Wiggs and Weaver also warned growers that virus degrades quickly under high ultraviolet light and heat, so at different times it might not offer as much protection as people expect.
Doerr stressed the importance of oil applications for organic producers.
“Oil reduces populations by 50 percent. That’s what sets up pheromones and virus and Entrust to be successful,” he said. “You need to have 100 gallons per acre with 1 percent oil every two weeks on high-pressure organic blocks.”
Turning to horticulture, Bernardita Sallato from WSU Extension shared insights from her experience and research managing bitter pit in apples. While low calcium levels in the fruit cause the disorder, it’s not always traced back to a lack of supply in the soil. She suggested looking a potassium levels, because high potassium is common in Washington and can outcompete calcium uptake, and also looking at building healthy root systems to drive uptake.

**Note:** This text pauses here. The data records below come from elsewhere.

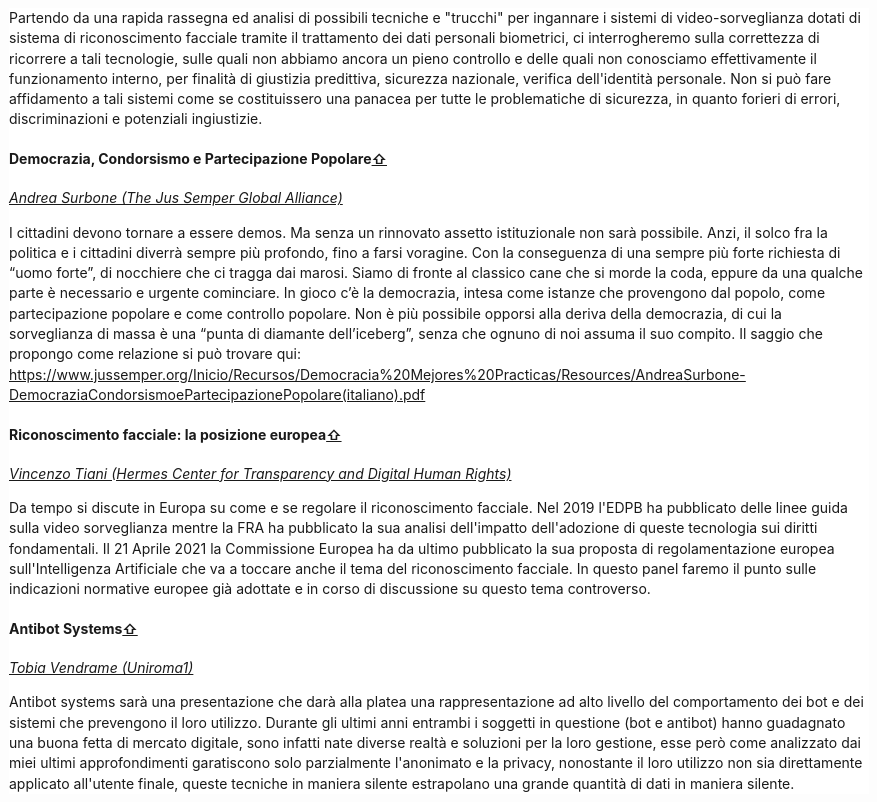 Partendo da una rapida rassegna ed analisi di possibili tecniche e "trucchi" per ingannare i sistemi di video-sorveglianza dotati di sistema di riconoscimento facciale tramite il trattamento dei dati personali biometrici, ci interrogheremo sulla correttezza di ricorrere a tali tecnologie, sulle quali non abbiamo ancora un pieno controllo e delle quali non conosciamo effettivamente il funzionamento interno, per finalità di giustizia predittiva, sicurezza nazionale, verifica dell'identità personale. Non si può fare affidamento a tali sistemi come se costituissero una panacea per tutte le problematiche di sicurezza, in quanto forieri di errori, discriminazioni e potenziali ingiustizie. 


#### <a name="surbone"></a> Democrazia, Condorsismo e Partecipazione Popolare<a href="/e-privacy-XXIX-programma.html#1p09">⇧</a>
*<a href="/e-privacy-XXIX-relatori.html#surbone">Andrea Surbone (The Jus Semper Global Alliance)</a>*

I cittadini devono tornare a essere demos.
Ma senza un rinnovato assetto istituzionale non sarà possibile.
Anzi, il solco fra la politica e i cittadini diverrà sempre più profondo, fino a farsi voragine.
Con la conseguenza di una sempre più forte richiesta di “uomo forte”, di nocchiere che ci tragga dai marosi.
Siamo di fronte al classico cane che si morde la coda, eppure da una qualche parte è necessario e urgente cominciare.
In gioco c’è la democrazia, intesa come istanze che provengono dal popolo, come partecipazione popolare e come controllo popolare.
Non è più possibile opporsi alla deriva della democrazia, di cui la sorveglianza di massa è una “punta di diamante dell’iceberg”, senza che ognuno di noi assuma il suo compito.
Il saggio che propongo come relazione si può trovare qui: https://www.jussemper.org/Inicio/Recursos/Democracia%20Mejores%20Practicas/Resources/AndreaSurbone-DemocraziaCondorsismoePartecipazionePopolare(italiano).pdf



#### <a name="tiani"></a> Riconoscimento facciale: la posizione europea<a href="/e-privacy-XXIX-programma.html#1m01">⇧</a>
*<a href="/e-privacy-XXIX-relatori.html#tiani">Vincenzo Tiani (Hermes Center for Transparency and Digital Human Rights)</a>*

Da tempo si discute in Europa su come e se regolare il riconoscimento facciale. Nel 2019 l'EDPB ha pubblicato delle linee guida sulla video sorveglianza mentre la FRA ha pubblicato la sua analisi dell'impatto dell'adozione di queste tecnologia sui diritti fondamentali. Il 21 Aprile 2021 la Commissione Europea ha da ultimo pubblicato la sua proposta di regolamentazione europea sull'Intelligenza Artificiale che va a toccare anche il tema del riconoscimento facciale. In questo panel faremo il punto sulle indicazioni normative europee già adottate e in corso di discussione su questo tema controverso.


#### <a name="vendrame"></a> Antibot Systems<a href="/e-privacy-XXIX-programma.html#2m07">⇧</a>
*<a href="/e-privacy-XXIX-relatori.html#vendrame">Tobia Vendrame (Uniroma1)</a>*

Antibot systems sarà una presentazione che darà alla platea una rappresentazione ad alto livello del comportamento dei bot e dei sistemi
che prevengono il loro utilizzo.
Durante gli ultimi anni entrambi i soggetti in questione (bot e antibot) hanno guadagnato una buona fetta di mercato digitale,
sono infatti nate diverse realtà e soluzioni per la loro gestione, esse però come analizzato dai miei ultimi approfondimenti garatiscono solo
parzialmente l'anonimato e la privacy, nonostante il loro utilizzo non sia direttamente applicato all'utente finale, queste tecniche
in maniera silente estrapolano una grande quantità di dati in maniera silente.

“We need the calcium in the early season for the cell walls,” she said. “The most efficient way for the plant to take up that calcium is through the root system to the fruit. Adding foliar calcium is more of a temporary solution when you have problems in the root zone.”
Tianna DuPont, also of WSU Extension, shared findings from a project looking at how soil health indicators can improve orchard planting decisions. By pairing orchard sites with similar plantings and regions — but different performance — and looking at a wide variety of soil indicators, she was able to find where factors such as plant parasitic nematode pressure, water-holding capacity or soil compaction were limiting production.
Finding these limiting factors will help growers know how to evaluate soil health and take mitigation steps, such as ripping to reduce compaction and fumigation or cover cropping to reduce nematode pressure, before planting.
On stone fruit day, WSU scientists shared little cherry disease research and management updates, spotted wing drosophila research updates and management advice on bacterial canker and powdery mildew, while Northwest Cherry Growers president B.J. Thurlby shared his outlook on the cherry market.